Before healthcare AI can achieve widespread translation from lab to clinic, it will need to overcome its proclivity for producing biased outputs that worsen social disparities.
Consensus on this among experts and watchdogs is readily observable.
Increasingly, so is consensus on a cure: explainable healthcare AI.
Not so fast, warns an international and multidisciplinary team of academics.
The latter consensus, the group writes in a paper published by Science July 16, “both overstates the benefits and undercounts the drawbacks of requiring black-box algorithms to be explainable.”
The paper’s lead author is Boris Babic, JD, PhD (philosophy), MSc (statistics), of the University of Toronto. Senior author is I. Glenn Cohen, JD, director of Harvard Law School’s Petrie-Flom Center for Health Law Policy, Biotechnology and Bioethics.
En route to fleshing out their argument, the authors supply a helpful primer on the difference between explainable versus interpretable AI (and machine learning).
Interpretable AI/ML, which is an aside to the paper’s thrust, “uses a transparent [‘white-box’] function that is in an easy-to-digest form,” they write.
By contrast, explainable AI/ML “finds an interpretable function that closely approximates the outputs of the black box. … [T]he opaque function of the black box remains the basis for the AI/ML decisions, because it is typically the most accurate one.”
From there Babic and colleagues walk the reader through several reasons explainable AI/ML algorithms are probably incapable of keeping their implied promise within healthcare to facilitate user understanding, build trust and support accountability.
The reasons they describe include:
Ersatz understanding. Explainable AI’s supposed advantage are a “fool’s gold” since its rationales for black-box predictions shed little if any light on the box’s logic.
“[W]e are likely left with the false impression that we understand it better,” the authors note. “We call the understanding that comes from [such] post hoc rationalizations ‘ersatz understanding.’”
Lack of robustness. Explainable algorithms should show their chops by outputting similar explanations for similar inputs. But they might be thrown by a tiny change in input—an addition or subtraction of a few pixels of an image, for example—and so yield contradictory or competing recommendations.
“A doctor using such an AI/ML-based medical device,” the authors comment, “would naturally question that algorithm.”
Tenuous connection to accountability. The relationship between explainability and accountability is compromised by the reliance of AI/ML systems on multiple components, “each of which may be a black box in and of itself,” Babic and co-authors point out. In such a scenario, the clinical end user would need a fact finder or investigator to “identify, and then combine, a sequence of partial post hoc explanations.”
“Thus,” they note, “linking explainability to accountability may prove to be a red herring.”

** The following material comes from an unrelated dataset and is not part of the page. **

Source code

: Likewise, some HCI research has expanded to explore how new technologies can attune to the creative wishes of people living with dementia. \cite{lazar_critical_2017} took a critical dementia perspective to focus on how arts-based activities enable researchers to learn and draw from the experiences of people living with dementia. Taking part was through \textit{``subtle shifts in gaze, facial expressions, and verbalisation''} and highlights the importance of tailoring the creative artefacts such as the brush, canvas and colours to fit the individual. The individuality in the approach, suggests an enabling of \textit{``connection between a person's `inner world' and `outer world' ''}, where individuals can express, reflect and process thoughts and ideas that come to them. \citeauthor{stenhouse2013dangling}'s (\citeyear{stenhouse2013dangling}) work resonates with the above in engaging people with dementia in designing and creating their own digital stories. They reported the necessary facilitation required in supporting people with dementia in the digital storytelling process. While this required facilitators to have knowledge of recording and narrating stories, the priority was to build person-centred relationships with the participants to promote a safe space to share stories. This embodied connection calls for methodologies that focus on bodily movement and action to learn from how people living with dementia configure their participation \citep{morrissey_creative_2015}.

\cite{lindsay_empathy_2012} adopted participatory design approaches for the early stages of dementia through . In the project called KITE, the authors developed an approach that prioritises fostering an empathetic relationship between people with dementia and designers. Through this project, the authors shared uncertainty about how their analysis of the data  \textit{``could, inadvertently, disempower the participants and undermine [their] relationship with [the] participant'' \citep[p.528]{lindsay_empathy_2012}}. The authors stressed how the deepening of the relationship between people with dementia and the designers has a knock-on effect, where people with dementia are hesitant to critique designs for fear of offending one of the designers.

In some clinical cases for which an assist from AI/ML would surely guide decision-making, interpretable may offer a firm middle ground. The authors cite as an example the need for a prediction on risk of kidney failure to optimally assign patients to dialysis when kidney patients outnumber dialysis machines.
“In such cases, the best standard would be to simply use interpretable AI/ML from the outset, with clear predetermined procedures and reasons for how decisions are taken,” the authors write. “In such contexts, even if interpretable AI/ML is less accurate, we may prefer to trade off some accuracy [as] the price we pay for procedural fairness.”
Babic et al. conclude by restating the gist of their argument and clarifying its ramifications for care:
[T]he current enthusiasm for explainability in healthcare is likely overstated: Its benefits are not what they appear, and its drawbacks are worth highlighting. ... Healthcare professionals should strive to better understand AI/ML systems to the extent possible and educate themselves about how AI/ML is transforming the healthcare landscape, but requiring explainable AI/ML seldom contributes to that end.”